Winter melipat kedua tangannya di dada, "ke bandara. anterin ya" ujar gadis itu sambil menepuk pundak kiri Jeno kemudian.

Mendengar itu kaki Jeno terasa lemas. Semua yang ia pikirkan dijalan sebelum tiba dirumah ini benar-benar langsung sirna, ia berpikir bahwa hari ini bisa menjadi catatan baru perjalanan mereka berdua dimana Jeno hanya memikirkan soal kencan. 

"kamu mau pergi kemana?" ucap Jeno dengan suara yang rendah dan terdengar lemah, wajahnya mulai pucat seperti hendak pingsan. Entah Jeno yang berlebihan tapi hatinya begitu sakit dengan semua bayangannya yang datang begitu saja saat mengetahui semuanya.

Jeno kembali memikirkan hal lain dalam benaknya, ia takut pujaan hatinya yang belum membalas perasaannya ini tiba-tiba pergi dimana ia tak dapat melihat lagi. Setiap hari bertemu saja sering merasakan komunikasi sepihak apalagi dengan jarak yang jauh.

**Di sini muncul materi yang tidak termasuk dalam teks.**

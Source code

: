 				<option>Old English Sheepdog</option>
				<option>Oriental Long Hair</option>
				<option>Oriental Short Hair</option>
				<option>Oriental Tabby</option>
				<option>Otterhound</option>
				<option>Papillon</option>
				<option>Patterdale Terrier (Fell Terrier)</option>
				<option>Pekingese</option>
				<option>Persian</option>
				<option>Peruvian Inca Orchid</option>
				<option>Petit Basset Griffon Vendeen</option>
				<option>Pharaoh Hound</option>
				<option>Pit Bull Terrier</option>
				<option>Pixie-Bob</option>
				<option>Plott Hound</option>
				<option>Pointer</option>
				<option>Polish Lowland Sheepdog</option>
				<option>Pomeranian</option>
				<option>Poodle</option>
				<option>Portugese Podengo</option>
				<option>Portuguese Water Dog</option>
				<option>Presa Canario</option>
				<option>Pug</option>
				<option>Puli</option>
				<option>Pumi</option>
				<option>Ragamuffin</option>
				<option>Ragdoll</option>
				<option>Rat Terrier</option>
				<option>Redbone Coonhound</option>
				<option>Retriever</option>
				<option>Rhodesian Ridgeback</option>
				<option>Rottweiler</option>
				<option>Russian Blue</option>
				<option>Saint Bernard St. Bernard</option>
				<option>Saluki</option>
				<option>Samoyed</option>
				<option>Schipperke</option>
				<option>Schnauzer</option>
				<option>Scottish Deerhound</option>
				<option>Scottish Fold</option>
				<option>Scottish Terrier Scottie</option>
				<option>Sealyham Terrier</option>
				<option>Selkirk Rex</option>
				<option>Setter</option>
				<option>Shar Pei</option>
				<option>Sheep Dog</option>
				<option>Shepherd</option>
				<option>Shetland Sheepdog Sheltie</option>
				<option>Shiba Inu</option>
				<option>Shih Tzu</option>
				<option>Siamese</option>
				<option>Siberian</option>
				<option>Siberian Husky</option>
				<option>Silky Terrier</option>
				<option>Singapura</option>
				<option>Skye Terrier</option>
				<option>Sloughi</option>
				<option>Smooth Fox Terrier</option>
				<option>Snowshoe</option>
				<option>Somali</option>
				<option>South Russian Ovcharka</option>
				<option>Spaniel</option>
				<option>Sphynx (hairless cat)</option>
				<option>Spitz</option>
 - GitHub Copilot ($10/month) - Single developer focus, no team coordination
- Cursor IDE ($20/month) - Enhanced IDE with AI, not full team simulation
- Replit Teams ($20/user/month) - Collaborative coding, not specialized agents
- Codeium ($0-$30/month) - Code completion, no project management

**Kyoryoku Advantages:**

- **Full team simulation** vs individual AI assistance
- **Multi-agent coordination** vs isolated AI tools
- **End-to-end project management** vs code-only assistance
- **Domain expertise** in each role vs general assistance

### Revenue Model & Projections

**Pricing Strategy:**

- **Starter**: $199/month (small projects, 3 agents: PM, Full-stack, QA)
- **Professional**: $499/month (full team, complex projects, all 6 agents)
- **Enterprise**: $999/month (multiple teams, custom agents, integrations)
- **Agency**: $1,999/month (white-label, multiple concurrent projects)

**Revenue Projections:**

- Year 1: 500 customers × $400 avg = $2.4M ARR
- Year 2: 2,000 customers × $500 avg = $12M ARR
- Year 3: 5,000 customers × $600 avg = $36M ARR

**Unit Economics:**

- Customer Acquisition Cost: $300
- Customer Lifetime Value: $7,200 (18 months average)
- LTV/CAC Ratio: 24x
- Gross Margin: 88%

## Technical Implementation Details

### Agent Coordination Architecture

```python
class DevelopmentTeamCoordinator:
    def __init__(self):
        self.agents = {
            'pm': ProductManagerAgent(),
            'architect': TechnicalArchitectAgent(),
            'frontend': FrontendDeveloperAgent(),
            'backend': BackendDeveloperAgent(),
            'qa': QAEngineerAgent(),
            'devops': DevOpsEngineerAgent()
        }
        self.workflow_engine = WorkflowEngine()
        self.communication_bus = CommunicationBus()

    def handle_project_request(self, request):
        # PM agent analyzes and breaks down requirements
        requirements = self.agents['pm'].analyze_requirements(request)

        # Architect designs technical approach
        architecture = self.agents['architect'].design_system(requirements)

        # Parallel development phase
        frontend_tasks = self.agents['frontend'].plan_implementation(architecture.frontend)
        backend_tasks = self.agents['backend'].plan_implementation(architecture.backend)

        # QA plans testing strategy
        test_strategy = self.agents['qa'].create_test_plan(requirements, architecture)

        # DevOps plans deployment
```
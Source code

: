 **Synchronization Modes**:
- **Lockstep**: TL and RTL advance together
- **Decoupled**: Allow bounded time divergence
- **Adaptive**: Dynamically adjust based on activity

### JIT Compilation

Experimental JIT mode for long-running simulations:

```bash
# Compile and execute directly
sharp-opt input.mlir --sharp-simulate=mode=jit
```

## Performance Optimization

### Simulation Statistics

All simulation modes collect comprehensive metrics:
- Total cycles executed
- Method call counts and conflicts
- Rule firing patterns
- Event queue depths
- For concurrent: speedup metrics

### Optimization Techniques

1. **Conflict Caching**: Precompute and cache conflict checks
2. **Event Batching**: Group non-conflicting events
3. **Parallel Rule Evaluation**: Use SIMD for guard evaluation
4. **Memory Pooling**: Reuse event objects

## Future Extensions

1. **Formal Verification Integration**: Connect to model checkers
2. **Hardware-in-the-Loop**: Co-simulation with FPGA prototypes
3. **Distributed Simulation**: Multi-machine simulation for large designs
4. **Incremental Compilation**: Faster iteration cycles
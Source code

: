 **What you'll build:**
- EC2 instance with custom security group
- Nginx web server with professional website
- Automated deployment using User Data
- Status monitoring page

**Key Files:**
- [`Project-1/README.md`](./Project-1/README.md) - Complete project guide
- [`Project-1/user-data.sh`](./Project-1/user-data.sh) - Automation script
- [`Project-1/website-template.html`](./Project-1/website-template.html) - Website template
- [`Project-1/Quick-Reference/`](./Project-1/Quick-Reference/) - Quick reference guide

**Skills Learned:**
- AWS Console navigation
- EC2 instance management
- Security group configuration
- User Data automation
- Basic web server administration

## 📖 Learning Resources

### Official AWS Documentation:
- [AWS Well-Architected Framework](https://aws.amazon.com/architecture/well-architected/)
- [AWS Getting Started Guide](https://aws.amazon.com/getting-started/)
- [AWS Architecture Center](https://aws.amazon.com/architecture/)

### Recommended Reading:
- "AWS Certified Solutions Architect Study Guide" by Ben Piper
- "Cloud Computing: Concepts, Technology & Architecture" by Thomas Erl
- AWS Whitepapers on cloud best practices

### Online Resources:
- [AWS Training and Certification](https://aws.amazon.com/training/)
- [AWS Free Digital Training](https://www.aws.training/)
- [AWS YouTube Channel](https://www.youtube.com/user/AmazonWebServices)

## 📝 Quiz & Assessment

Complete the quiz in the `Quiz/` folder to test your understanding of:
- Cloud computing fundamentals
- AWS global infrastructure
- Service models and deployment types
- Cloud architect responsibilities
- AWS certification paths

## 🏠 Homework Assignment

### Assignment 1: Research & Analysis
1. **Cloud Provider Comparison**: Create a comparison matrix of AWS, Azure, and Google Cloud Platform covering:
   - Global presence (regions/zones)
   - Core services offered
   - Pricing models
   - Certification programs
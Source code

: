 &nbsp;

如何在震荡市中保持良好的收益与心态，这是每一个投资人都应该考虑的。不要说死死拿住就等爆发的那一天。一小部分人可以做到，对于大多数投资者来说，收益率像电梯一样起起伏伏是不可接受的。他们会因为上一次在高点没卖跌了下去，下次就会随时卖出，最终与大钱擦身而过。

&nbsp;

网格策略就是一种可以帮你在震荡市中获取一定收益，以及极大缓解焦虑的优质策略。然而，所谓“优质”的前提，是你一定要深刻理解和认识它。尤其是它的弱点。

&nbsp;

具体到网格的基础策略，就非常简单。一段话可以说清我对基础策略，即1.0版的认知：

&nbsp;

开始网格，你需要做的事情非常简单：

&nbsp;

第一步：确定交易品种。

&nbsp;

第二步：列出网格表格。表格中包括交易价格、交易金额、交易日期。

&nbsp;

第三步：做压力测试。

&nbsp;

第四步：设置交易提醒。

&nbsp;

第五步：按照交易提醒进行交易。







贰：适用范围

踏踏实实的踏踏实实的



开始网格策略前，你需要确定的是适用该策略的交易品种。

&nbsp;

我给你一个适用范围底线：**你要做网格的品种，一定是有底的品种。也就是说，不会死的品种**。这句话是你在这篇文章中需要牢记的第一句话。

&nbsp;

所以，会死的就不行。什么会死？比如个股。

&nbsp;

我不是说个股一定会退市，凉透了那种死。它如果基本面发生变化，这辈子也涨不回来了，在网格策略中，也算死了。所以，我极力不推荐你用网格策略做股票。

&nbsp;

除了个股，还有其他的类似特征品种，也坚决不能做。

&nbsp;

Winter sengaja tidak membalas. Gadis itu malah mulai mendorong koper dan menyuruh adik serta mamanya keluar, sementara Jeno harus juga menurut membantu Winter membawa semua koper yang tersisa. Anehnya melihat wajah Jeno begitu sedih, Haerin maupun mama seperti sepakat untuk mengerjai Jeno, padahal tentu mereka tahu bahwa Winter tidak ikut pergi melainkan tinggal di Korea sendirian.

Sesampainya diluar rumah, Winter langsung duduk di samping kursi pengemudi sedangkan mama dan Haerin duduk bersandingan di belakang. Jeno yang baru saja selesai menyusun koper ke dalam bagasi pun menyusul masuk, laki-laki itu yang masih penasaran dan sedih hanya diam dan bermuka masam. Melihat air muka Jeno sebenarnya membuat Winter susah payah menahan tawa, karena baru kali ini Winter mengerjai seseorang dan ternyata itu sangatlah lucu.

Sementara itu dibelakang mama mulai berbisik ke Haerin, "kayaknya temen kakakmu mikir kalau semua orang pergi" dan adik Winter langsung mengangguk diikuti senyum yang tipis.

"Tapi dia tampak baik ya, tampan juga. Kenapa kakakmu nggak suka balik?" bisik mama, yang mulai penasaran setelah suatu malam Haerin bercerita tentang perasaan Jeno yang mungkin bilang seorang teman kepada mama padahal ada rasa cinta yang kuat di dalam hatinya.

Haerin menghela napas, ia lalu memalingkan muka melihat ke mama dan mulai berbisik juga, "dia aneh ma. Saudaranya juga nggak kalah aneh" mama mengangguk mengerti sambil menahan tawa.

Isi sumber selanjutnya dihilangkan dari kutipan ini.